The Florida Supreme Court ruled on Thursday that the agreement to split any future lottery winnings didn’t have to be in writing because it was capable of being performed within a year. The decision is a victory for Howard Browning, who says his onetime girlfriend Lynn Anne Poirier kicked him out of her home after she won $1 million in the lottery in 2007 and refused to honor their agreement to pay him half the money.

The Florida statute of frauds states that no suit can be brought for violation of a contract that is “not to be performed within the space of one year from the making thereof” unless the agreement is in writing.

The Legal Profession Blog noted the opinion (PDF), while the Orlando Sentinel and the Associated Press have coverage.
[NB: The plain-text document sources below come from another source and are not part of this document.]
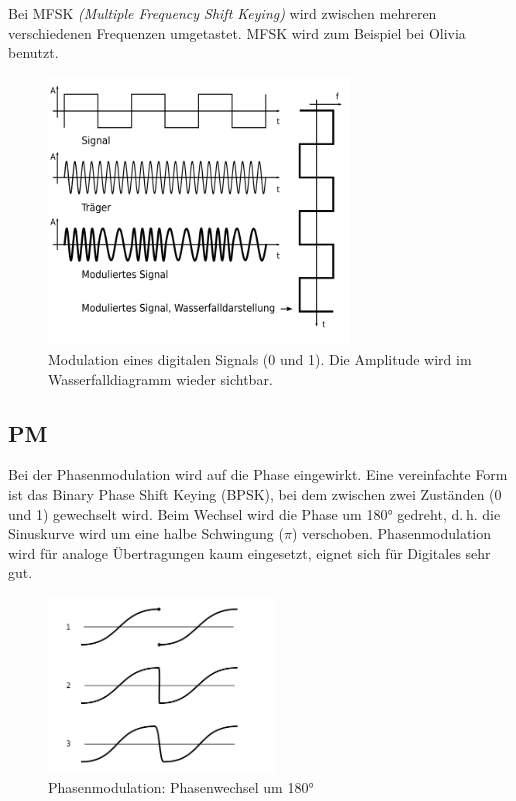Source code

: Bei MFSK \textit{(Multiple Frequency Shift Keying)} wird zwischen mehreren verschiedenen Frequenzen umgetastet. MFSK wird zum Beispiel bei Olivia benutzt.

\begin{figure}[h!]
 \centering
 \includegraphics[width=8cm]{./png/Amfu-FSK.png}
 \caption{Modulation eines digitalen Signals (0 und 1). Die Amplitude wird im Wasserfalldiagramm wieder sichtbar.}
 \label{fig:fskMod}
\end{figure}


\subsection{PM}
Bei der Phasenmodulation wird auf die Phase eingewirkt. Eine vereinfachte Form ist das Binary Phase Shift Keying (BPSK), bei dem zwischen zwei Zuständen (0 und 1) gewechselt wird. Beim Wechsel wird die Phase um 180° gedreht, d. h. die Sinuskurve wird um eine halbe Schwingung ($\pi$) verschoben. Phasenmodulation wird für analoge Übertragungen kaum eingesetzt, eignet sich für Digitales sehr gut.

\begin{figure}[h!]
 \centering
 \includegraphics[width=6cm]{./png/Amfu-PM.png}
 \caption{Phasenmodulation: Phasenwechsel um 180°}
 \label{fig:pm}
\end{figure}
Browning’s lawyer, Sean Sheppard, told the Tampa Tribune and the Orlando Sentinel that Poirier bought the winning ticket with Browning’s money when she and Browning were together at a convenience store. Browning also bought a ticket. The couple had dined together at a Red Lobster before they bought the tickets, Sheppard said.

Poirier’s lawyer, however, has said the couple had already broken up, and Poirier was living with her mother when she bought the winning ticket. Poirier maintained that she and Browning were together at the convenience store by chance.

Sheppard told the Sentinel that his client is thrilled by the ruling but concerned that Poirier has already spent the money. “Getting a judgment and collecting are two entirely different things,” Sheppard said.